Three years ago in People v. Gonzales (2017) 2 Cal.5th 858 a 5-2 court held that misdemeanor “shoplifting” no longer means just taking goods from a store, because Proposition 47 “creates a term of art, which must be understood as it is defined, not in its colloquial sense,” and that, as defined, “shoplifting” under the initiative could include burglary by entering a bank to cash a stolen check for less than $950.
However, the court’s opinion today, by Justice Mariano-Florentino Cuéllar, concludes that entering a check cashing store to cash a phony check with the payor’s account number, if it is charged as the crime of misuse of personal identifying information, does not come within Proposition 47’s “shoplifting” definition. The “misuse” crime is not “theft,” the court finds, even though “lawmakers and the public sometimes refer to [the offense] as ‘identity theft.’ ” Rather, it is “ ‘an essentially unique crime,’ ” one that “implicat[es] issues of privacy and control of personal data.”

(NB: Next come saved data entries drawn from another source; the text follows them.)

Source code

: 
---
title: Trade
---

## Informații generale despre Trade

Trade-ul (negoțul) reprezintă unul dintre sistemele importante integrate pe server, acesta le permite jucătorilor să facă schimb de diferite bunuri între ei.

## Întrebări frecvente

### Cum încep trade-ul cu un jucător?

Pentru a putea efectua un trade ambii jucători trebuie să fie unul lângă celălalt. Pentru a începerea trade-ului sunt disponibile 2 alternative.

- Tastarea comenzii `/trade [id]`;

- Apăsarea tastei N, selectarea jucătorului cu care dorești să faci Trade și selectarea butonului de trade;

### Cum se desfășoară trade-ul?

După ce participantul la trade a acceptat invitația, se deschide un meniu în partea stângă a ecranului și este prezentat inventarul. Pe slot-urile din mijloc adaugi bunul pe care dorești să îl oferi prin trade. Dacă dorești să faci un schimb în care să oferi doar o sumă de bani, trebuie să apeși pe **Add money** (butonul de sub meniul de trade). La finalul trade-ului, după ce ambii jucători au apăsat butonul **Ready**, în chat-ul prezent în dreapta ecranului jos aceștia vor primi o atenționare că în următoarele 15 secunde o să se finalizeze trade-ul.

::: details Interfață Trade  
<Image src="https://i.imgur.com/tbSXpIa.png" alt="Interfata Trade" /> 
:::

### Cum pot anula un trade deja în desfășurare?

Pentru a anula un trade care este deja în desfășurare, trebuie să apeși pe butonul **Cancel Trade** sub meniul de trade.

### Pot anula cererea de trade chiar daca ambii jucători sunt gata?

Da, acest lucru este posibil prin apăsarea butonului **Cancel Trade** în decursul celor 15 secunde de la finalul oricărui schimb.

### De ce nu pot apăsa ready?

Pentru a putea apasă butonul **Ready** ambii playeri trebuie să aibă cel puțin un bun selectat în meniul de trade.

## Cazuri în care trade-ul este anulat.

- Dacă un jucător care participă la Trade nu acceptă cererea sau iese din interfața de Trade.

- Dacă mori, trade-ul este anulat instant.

The key distinction between Gonzales and Jimenez is the defendant’s “crime of conviction,” not his conduct. Unlike in Jimenez, the Gonzales defendant was guilty of second degree burglary and was not charged — although he could have been — with misuse of personal information.
The court reverses the Second District, Division Six, Court of Appeal. Also, it disapproves a 2018 opinion by the same appellate court. The disapproved case is a grant-and-hold, waiting for today’s Jimenez decision.